■ ACTION ITEM: Your result should be every line of the records below that contains the word "Interpretation".

■ DATA FOR THIS TASK:
*** Block opens ***

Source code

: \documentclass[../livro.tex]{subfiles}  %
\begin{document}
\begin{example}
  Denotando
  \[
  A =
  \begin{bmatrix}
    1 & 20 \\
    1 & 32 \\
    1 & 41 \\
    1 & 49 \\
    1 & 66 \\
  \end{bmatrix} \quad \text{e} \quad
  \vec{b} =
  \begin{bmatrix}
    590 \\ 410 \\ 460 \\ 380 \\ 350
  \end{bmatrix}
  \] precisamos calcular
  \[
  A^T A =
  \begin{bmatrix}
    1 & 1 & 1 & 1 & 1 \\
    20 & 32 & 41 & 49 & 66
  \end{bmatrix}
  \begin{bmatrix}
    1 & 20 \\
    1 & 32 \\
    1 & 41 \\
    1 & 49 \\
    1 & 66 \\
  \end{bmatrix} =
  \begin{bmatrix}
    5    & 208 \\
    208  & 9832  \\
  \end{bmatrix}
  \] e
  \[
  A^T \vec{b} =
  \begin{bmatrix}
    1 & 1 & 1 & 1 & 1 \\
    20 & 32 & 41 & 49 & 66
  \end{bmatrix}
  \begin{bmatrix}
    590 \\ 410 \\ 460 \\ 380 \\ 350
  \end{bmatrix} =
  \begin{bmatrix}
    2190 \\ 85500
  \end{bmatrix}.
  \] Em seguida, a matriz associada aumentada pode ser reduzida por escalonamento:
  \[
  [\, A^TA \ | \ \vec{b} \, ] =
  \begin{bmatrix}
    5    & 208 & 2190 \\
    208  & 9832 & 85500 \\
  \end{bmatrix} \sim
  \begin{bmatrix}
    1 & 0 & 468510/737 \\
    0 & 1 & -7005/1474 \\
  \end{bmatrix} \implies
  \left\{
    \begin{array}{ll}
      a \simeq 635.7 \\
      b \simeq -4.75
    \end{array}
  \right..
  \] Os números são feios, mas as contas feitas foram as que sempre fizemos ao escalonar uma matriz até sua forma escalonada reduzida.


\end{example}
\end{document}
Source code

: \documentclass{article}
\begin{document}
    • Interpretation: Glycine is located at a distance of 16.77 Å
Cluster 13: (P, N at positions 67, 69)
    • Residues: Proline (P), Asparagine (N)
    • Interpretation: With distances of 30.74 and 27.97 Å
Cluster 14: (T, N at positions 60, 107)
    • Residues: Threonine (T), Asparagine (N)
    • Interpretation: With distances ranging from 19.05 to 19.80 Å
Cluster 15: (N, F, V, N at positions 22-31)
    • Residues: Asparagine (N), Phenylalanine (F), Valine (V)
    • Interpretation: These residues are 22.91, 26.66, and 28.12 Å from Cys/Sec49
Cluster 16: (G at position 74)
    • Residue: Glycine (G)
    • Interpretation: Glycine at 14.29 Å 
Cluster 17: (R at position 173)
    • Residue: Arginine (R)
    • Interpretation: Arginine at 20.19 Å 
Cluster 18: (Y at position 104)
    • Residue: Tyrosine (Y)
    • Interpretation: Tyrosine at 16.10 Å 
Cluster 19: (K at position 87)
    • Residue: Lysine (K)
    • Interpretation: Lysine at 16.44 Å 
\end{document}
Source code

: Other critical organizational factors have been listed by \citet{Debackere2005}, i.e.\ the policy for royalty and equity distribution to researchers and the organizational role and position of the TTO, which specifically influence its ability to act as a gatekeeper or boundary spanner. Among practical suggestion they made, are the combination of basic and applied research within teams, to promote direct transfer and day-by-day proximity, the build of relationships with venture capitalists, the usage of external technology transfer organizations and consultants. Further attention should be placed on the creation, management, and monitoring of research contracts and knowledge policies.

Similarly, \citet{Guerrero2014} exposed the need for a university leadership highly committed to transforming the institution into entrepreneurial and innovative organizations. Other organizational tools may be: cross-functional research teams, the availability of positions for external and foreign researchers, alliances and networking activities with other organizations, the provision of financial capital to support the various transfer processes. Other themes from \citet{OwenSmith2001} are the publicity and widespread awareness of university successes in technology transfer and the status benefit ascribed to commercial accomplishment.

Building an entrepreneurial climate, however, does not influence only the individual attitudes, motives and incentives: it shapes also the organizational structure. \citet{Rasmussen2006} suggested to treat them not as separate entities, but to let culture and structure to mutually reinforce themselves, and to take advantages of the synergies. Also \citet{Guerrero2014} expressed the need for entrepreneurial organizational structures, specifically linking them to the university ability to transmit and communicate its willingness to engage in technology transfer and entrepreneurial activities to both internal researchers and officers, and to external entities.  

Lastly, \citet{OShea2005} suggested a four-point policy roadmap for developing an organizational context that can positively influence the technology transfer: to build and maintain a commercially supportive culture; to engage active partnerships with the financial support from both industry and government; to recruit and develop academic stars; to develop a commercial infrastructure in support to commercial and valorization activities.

*** Block closes ***

■ TASK RESPONSE:
    • Interpretation: Glycine is located at a distance of 16.77 Å
    • Interpretation: With distances of 30.74 and 27.97 Å
    • Interpretation: With distances ranging from 19.05 to 19.80 Å
    • Interpretation: These residues are 22.91, 26.66, and 28.12 Å from Cys/Sec49
    • Interpretation: Glycine at 14.29 Å 
    • Interpretation: Arginine at 20.19 Å 
    • Interpretation: Tyrosine at 16.10 Å 
    • Interpretation: Lysine at 16.44 Å 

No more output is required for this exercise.